■ **Work order**:
The reply must return each line of the data exactly.

■ **Material for this task**:

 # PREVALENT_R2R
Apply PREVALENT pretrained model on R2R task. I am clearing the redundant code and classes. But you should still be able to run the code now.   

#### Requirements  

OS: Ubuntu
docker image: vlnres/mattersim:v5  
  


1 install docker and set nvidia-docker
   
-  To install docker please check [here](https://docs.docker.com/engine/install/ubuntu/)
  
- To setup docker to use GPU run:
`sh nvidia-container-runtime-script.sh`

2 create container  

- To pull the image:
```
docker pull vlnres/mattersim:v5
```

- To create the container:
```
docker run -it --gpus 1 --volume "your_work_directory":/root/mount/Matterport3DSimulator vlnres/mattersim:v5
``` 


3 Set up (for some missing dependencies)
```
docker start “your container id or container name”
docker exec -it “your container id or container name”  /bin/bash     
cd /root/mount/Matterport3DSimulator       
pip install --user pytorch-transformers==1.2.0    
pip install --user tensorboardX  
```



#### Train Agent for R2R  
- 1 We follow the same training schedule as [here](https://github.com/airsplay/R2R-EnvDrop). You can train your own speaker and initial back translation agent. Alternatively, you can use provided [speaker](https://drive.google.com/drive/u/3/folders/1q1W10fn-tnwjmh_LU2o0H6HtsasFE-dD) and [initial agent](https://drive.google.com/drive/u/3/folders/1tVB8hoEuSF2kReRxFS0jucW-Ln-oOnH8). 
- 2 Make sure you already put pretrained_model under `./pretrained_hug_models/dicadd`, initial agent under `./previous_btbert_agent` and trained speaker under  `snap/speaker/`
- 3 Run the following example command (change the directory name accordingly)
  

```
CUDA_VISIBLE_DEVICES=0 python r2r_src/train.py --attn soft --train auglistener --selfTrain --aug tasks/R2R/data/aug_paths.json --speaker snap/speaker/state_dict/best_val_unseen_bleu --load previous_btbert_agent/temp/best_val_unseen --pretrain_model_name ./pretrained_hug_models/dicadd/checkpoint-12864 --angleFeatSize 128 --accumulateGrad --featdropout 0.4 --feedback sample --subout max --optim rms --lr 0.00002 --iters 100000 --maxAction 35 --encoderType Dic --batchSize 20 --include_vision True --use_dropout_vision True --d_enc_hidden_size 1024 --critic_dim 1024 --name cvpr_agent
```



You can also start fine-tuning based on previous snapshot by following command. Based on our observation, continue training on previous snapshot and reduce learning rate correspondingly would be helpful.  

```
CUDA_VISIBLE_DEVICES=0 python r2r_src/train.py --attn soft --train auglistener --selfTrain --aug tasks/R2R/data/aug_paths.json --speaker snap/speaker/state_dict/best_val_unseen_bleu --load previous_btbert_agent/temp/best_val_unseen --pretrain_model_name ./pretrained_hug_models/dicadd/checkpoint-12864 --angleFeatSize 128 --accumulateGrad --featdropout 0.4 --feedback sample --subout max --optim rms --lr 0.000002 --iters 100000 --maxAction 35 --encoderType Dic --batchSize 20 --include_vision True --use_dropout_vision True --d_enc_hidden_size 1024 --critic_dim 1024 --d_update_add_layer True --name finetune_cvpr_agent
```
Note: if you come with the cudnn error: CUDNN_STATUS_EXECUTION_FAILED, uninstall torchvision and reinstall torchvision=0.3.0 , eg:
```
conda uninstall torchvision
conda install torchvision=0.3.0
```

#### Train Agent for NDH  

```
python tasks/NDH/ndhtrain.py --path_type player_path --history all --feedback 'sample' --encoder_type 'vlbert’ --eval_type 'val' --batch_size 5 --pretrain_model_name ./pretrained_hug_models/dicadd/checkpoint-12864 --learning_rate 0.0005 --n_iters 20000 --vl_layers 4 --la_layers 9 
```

■ **Task answer**:
 # PREVALENT_R2R
Apply PREVALENT pretrained model on R2R task. I am clearing the redundant code and classes. But you should still be able to run the code now.   

#### Requirements  

OS: Ubuntu
docker image: vlnres/mattersim:v5  
  


1 install docker and set nvidia-docker
   
-  To install docker please check [here](https://docs.docker.com/engine/install/ubuntu/)
  
- To setup docker to use GPU run:
`sh nvidia-container-runtime-script.sh`

2 create container  

- To pull the image:
```
docker pull vlnres/mattersim:v5
```

- To create the container:
```
docker run -it --gpus 1 --volume "your_work_directory":/root/mount/Matterport3DSimulator vlnres/mattersim:v5
``` 


3 Set up (for some missing dependencies)
```
docker start “your container id or container name”
docker exec -it “your container id or container name”  /bin/bash     
cd /root/mount/Matterport3DSimulator       
pip install --user pytorch-transformers==1.2.0    
pip install --user tensorboardX  
```



#### Train Agent for R2R  
- 1 We follow the same training schedule as [here](https://github.com/airsplay/R2R-EnvDrop). You can train your own speaker and initial back translation agent. Alternatively, you can use provided [speaker](https://drive.google.com/drive/u/3/folders/1q1W10fn-tnwjmh_LU2o0H6HtsasFE-dD) and [initial agent](https://drive.google.com/drive/u/3/folders/1tVB8hoEuSF2kReRxFS0jucW-Ln-oOnH8). 
- 2 Make sure you already put pretrained_model under `./pretrained_hug_models/dicadd`, initial agent under `./previous_btbert_agent` and trained speaker under  `snap/speaker/`
- 3 Run the following example command (change the directory name accordingly)
  

```
CUDA_VISIBLE_DEVICES=0 python r2r_src/train.py --attn soft --train auglistener --selfTrain --aug tasks/R2R/data/aug_paths.json --speaker snap/speaker/state_dict/best_val_unseen_bleu --load previous_btbert_agent/temp/best_val_unseen --pretrain_model_name ./pretrained_hug_models/dicadd/checkpoint-12864 --angleFeatSize 128 --accumulateGrad --featdropout 0.4 --feedback sample --subout max --optim rms --lr 0.00002 --iters 100000 --maxAction 35 --encoderType Dic --batchSize 20 --include_vision True --use_dropout_vision True --d_enc_hidden_size 1024 --critic_dim 1024 --name cvpr_agent
```



You can also start fine-tuning based on previous snapshot by following command. Based on our observation, continue training on previous snapshot and reduce learning rate correspondingly would be helpful.  

```
CUDA_VISIBLE_DEVICES=0 python r2r_src/train.py --attn soft --train auglistener --selfTrain --aug tasks/R2R/data/aug_paths.json --speaker snap/speaker/state_dict/best_val_unseen_bleu --load previous_btbert_agent/temp/best_val_unseen --pretrain_model_name ./pretrained_hug_models/dicadd/checkpoint-12864 --angleFeatSize 128 --accumulateGrad --featdropout 0.4 --feedback sample --subout max --optim rms --lr 0.000002 --iters 100000 --maxAction 35 --encoderType Dic --batchSize 20 --include_vision True --use_dropout_vision True --d_enc_hidden_size 1024 --critic_dim 1024 --d_update_add_layer True --name finetune_cvpr_agent
```
Note: if you come with the cudnn error: CUDNN_STATUS_EXECUTION_FAILED, uninstall torchvision and reinstall torchvision=0.3.0 , eg:
```
conda uninstall torchvision
conda install torchvision=0.3.0
```

#### Train Agent for NDH  

```
python tasks/NDH/ndhtrain.py --path_type player_path --history all --feedback 'sample' --encoder_type 'vlbert’ --eval_type 'val' --batch_size 5 --pretrain_model_name ./pretrained_hug_models/dicadd/checkpoint-12864 --learning_rate 0.0005 --n_iters 20000 --vl_layers 4 --la_layers 9 
```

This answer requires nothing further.